KSR on Wolfe, including a detour through Proust!
What I mean is that after Wolfe read Proust, he understood he was free, free to become himself in any way he wanted, to become, like Proust, one of the great Modernist writers, all of whom make their own tradition, style, subject matter, and reality. After you’ve read a novel that contains a 240-page garden party, why should you fear anything? You can’t. Anything is possible.

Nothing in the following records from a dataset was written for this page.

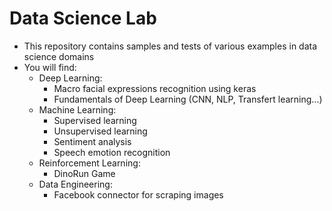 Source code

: # Data Science Lab

- This repository contains samples and tests of various examples in data science domains
- You will find:
    * Deep Learning:
        - Macro facial expressions recognition using keras
        - Fundamentals of Deep Learning (CNN, NLP, Transfert learning...)
    * Machine Learning:
        - Supervised learning
        - Unsupervised learning
        - Sentiment analysis
        - Speech emotion recognition
    * Reinforcement Learning:
        - DinoRun Game
    * Data Engineering:
        - Facebook connector for scraping images
    
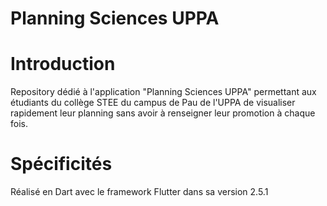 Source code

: # Planning Sciences UPPA

# Introduction

Repository dédié à l'application "Planning Sciences UPPA" permettant aux étudiants du collège STEE du campus de Pau de l'UPPA de visualiser rapidement leur planning sans avoir à renseigner leur promotion à chaque fois.

# Spécificités

Réalisé en Dart avec le framework Flutter dans sa version 2.5.1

A genius in Wolfe: and if there are any fellow postmodern materialists reading this and groaning at the idea of there being anything unusual inside an artist or anyone else, anything beyond the workings of the brain, I will agree immediately, but point out that the latest news from brain science makes it clearer and clearer that saying “only the brain” is not much of a delimiting statement. The brain is not a clockwork, nor a steam engine, nor a binary or digital computer, nor any of the machines we conceptualize it to be with our simple metaphors based on our own feeble handiwork, as if the brain could only be as complex as something we ourselves could make. Very much not the case. The brain is a kind of pocket universe. The mind is huge, and consciousness a small part of it. The unconscious may well be inhabited by “subroutines,” as the computer people would have it, processes that may actually be more like characters. Maybe they are like Jungian archetypes—a shadow seems likely, perhaps an anima or animus—but who knows. Very probably the brain consists of organizations even stranger and more various than that. It may be a kind of library of stories all telling themselves at once. And by way of stories written down, one unconscious mind communicates with other unconscious minds.

Favorites:
Notable for being Zroundbls’s early favorite during their induction into fandom. Also notable for having a surprisingly satisfying moral arc. Feels like part of a little golden age for Off Book, along with “The Center of the Bullseye”, “The Names of Our Family”, etc.


Late in high school I was sitting in the lobby of the administrative wing of my boys’ Catholic school. I cannot for the life of me remember what I was there for, but it has an equal chance of being because I was in big trouble for something, or because I was doing some sort of collaboration or meeting with someone important at the school. I was doing a reread of the Hitchhiker’s Guide to the Galaxy, perhaps in the big Bible-looking edition I was proud to have. Someone’s mom was coming out from the school office and she stopped in her tracks, striking up a conversation with me about books. She was impressed to see a student her son’s age reading one of her favorites. I have no idea whose mom she was. We connected easily and she made several recommendations, including A Canticle for Leibowitz and the work of Tom Robbins. I ended up reading several Robbins books soon after, but never got around to Canticle. (At some point I think I started confuse it with Flowers for Algernon.)
There’s apparently a copyright issue keeping the book off of the US Kindle store, but I found a SF Masterworks edition on the JP store and stripped the DRM.
ChatGPT looked at my reading list and, based on what it knows about me, acted surprised that I hadn’t read it yet.